_What you need to do:_
Write out the data below in full, unchanged, minus the images.

Dataset entries

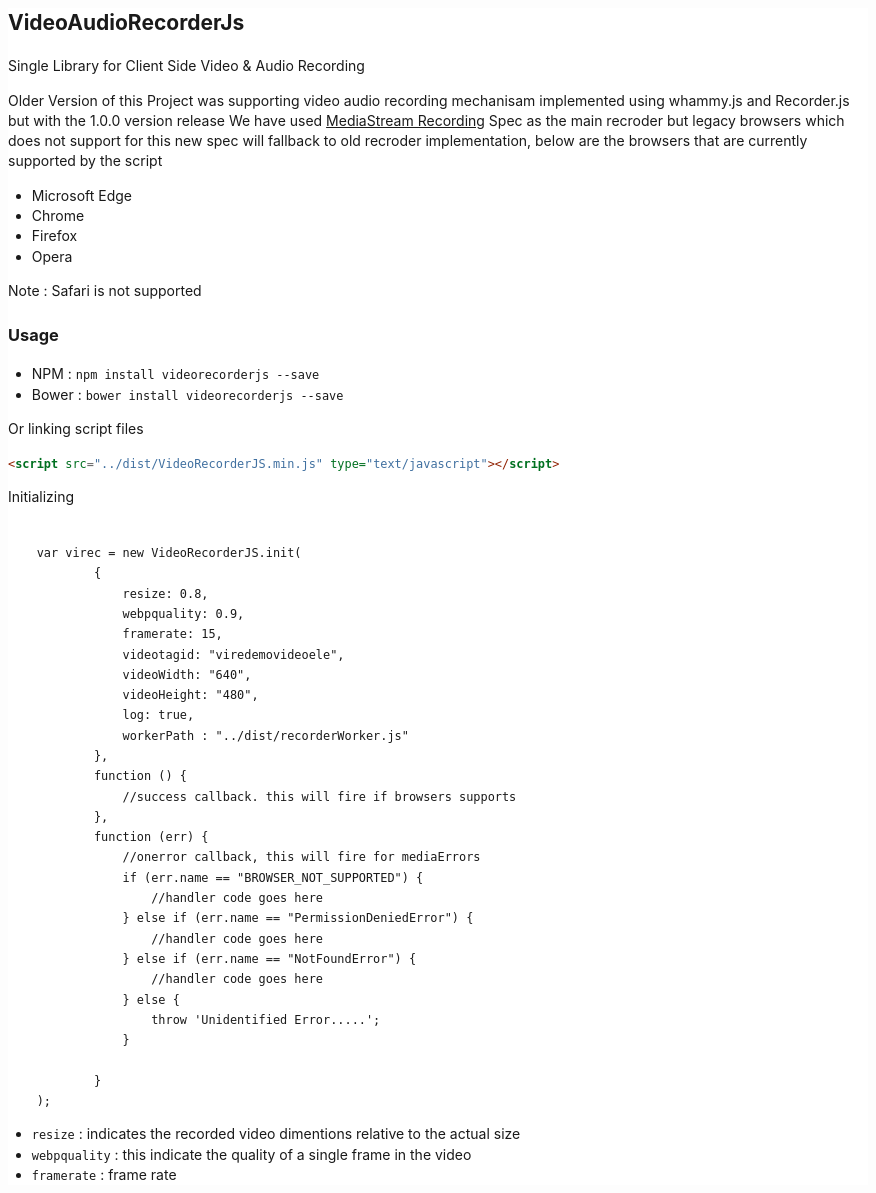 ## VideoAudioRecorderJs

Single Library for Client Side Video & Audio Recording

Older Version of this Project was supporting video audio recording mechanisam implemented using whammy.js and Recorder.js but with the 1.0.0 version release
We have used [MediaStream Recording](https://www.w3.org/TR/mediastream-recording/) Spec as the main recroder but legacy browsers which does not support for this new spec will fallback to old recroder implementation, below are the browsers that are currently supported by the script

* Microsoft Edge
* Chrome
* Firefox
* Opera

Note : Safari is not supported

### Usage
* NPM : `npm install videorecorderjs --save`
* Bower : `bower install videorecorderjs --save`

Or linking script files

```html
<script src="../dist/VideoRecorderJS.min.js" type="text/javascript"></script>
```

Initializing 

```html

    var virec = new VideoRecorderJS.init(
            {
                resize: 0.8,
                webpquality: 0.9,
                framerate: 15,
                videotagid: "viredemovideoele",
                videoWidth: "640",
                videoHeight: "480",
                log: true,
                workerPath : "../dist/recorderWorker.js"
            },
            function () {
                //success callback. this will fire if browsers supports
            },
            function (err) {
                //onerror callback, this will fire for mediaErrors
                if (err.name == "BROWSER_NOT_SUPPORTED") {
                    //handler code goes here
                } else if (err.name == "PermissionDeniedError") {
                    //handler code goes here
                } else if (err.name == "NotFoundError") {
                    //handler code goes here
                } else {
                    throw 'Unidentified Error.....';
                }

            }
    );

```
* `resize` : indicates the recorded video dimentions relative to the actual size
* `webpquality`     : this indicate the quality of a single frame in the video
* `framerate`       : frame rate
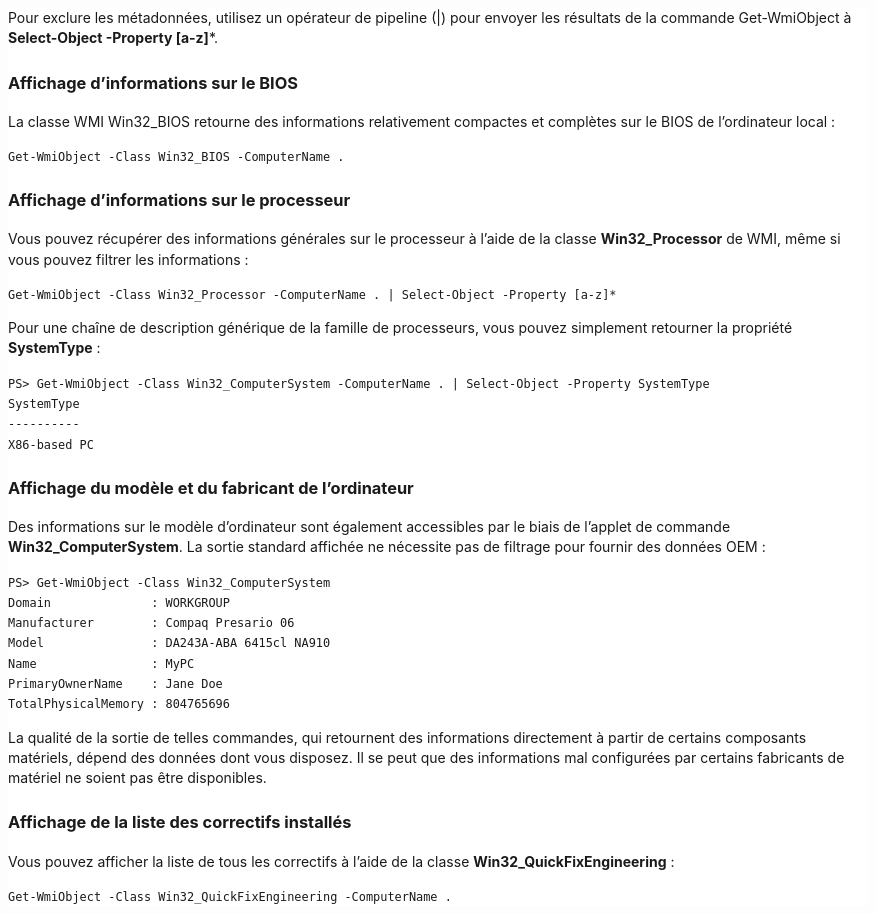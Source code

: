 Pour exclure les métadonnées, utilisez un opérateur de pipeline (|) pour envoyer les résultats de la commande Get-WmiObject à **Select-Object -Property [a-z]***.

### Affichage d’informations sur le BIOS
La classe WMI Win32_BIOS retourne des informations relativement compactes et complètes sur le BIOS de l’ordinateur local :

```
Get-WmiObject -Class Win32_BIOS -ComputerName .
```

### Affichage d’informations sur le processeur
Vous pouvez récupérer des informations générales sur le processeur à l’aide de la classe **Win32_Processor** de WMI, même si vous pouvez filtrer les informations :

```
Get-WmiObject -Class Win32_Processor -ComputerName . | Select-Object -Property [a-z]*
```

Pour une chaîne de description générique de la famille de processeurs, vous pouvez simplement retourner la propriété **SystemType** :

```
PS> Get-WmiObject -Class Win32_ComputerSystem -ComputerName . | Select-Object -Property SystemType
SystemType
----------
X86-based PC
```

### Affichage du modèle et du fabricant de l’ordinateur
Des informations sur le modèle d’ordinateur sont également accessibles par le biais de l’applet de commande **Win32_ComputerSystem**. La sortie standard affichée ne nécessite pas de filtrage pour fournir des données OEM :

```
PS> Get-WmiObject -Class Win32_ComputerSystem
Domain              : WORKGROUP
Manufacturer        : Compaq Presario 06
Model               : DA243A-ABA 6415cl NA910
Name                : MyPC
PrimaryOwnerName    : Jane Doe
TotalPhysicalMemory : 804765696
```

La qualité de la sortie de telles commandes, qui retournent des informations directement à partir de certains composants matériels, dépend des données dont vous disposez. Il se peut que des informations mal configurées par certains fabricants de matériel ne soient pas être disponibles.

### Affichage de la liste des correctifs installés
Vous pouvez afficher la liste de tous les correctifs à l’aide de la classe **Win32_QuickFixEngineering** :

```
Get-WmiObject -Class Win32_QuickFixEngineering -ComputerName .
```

_Solved problem:_
 ## VideoAudioRecorderJs

Single Library for Client Side Video & Audio Recording

Older Version of this Project was supporting video audio recording mechanisam implemented using whammy.js and Recorder.js but with the 1.0.0 version release
We have used [MediaStream Recording](https://www.w3.org/TR/mediastream-recording/) Spec as the main recroder but legacy browsers which does not support for this new spec will fallback to old recroder implementation, below are the browsers that are currently supported by the script

* Microsoft Edge
* Chrome
* Firefox
* Opera

Note : Safari is not supported

### Usage
* NPM : `npm install videorecorderjs --save`
* Bower : `bower install videorecorderjs --save`

Or linking script files

```html
<script src="../dist/VideoRecorderJS.min.js" type="text/javascript"></script>
```

Initializing 

```html

    var virec = new VideoRecorderJS.init(
            {
                resize: 0.8,
                webpquality: 0.9,
                framerate: 15,
                videotagid: "viredemovideoele",
                videoWidth: "640",
                videoHeight: "480",
                log: true,
                workerPath : "../dist/recorderWorker.js"
            },
            function () {
                //success callback. this will fire if browsers supports
            },
            function (err) {
                //onerror callback, this will fire for mediaErrors
                if (err.name == "BROWSER_NOT_SUPPORTED") {
                    //handler code goes here
                } else if (err.name == "PermissionDeniedError") {
                    //handler code goes here
                } else if (err.name == "NotFoundError") {
                    //handler code goes here
                } else {
                    throw 'Unidentified Error.....';
                }

            }
    );

```
* `resize` : indicates the recorded video dimentions relative to the actual size
* `webpquality`     : this indicate the quality of a single frame in the video
* `framerate`       : frame rate
Source code

: Pour exclure les métadonnées, utilisez un opérateur de pipeline (|) pour envoyer les résultats de la commande Get-WmiObject à **Select-Object -Property [a-z]***.

### Affichage d’informations sur le BIOS
La classe WMI Win32_BIOS retourne des informations relativement compactes et complètes sur le BIOS de l’ordinateur local :

```
Get-WmiObject -Class Win32_BIOS -ComputerName .
```

### Affichage d’informations sur le processeur
Vous pouvez récupérer des informations générales sur le processeur à l’aide de la classe **Win32_Processor** de WMI, même si vous pouvez filtrer les informations :

```
Get-WmiObject -Class Win32_Processor -ComputerName . | Select-Object -Property [a-z]*
```

Pour une chaîne de description générique de la famille de processeurs, vous pouvez simplement retourner la propriété **SystemType** :

```
PS> Get-WmiObject -Class Win32_ComputerSystem -ComputerName . | Select-Object -Property SystemType
SystemType
----------
X86-based PC
```

### Affichage du modèle et du fabricant de l’ordinateur
Des informations sur le modèle d’ordinateur sont également accessibles par le biais de l’applet de commande **Win32_ComputerSystem**. La sortie standard affichée ne nécessite pas de filtrage pour fournir des données OEM :

```
PS> Get-WmiObject -Class Win32_ComputerSystem
Domain              : WORKGROUP
Manufacturer        : Compaq Presario 06
Model               : DA243A-ABA 6415cl NA910
Name                : MyPC
PrimaryOwnerName    : Jane Doe
TotalPhysicalMemory : 804765696
```

La qualité de la sortie de telles commandes, qui retournent des informations directement à partir de certains composants matériels, dépend des données dont vous disposez. Il se peut que des informations mal configurées par certains fabricants de matériel ne soient pas être disponibles.

### Affichage de la liste des correctifs installés
Vous pouvez afficher la liste de tous les correctifs à l’aide de la classe **Win32_QuickFixEngineering** :

```
Get-WmiObject -Class Win32_QuickFixEngineering -ComputerName .
```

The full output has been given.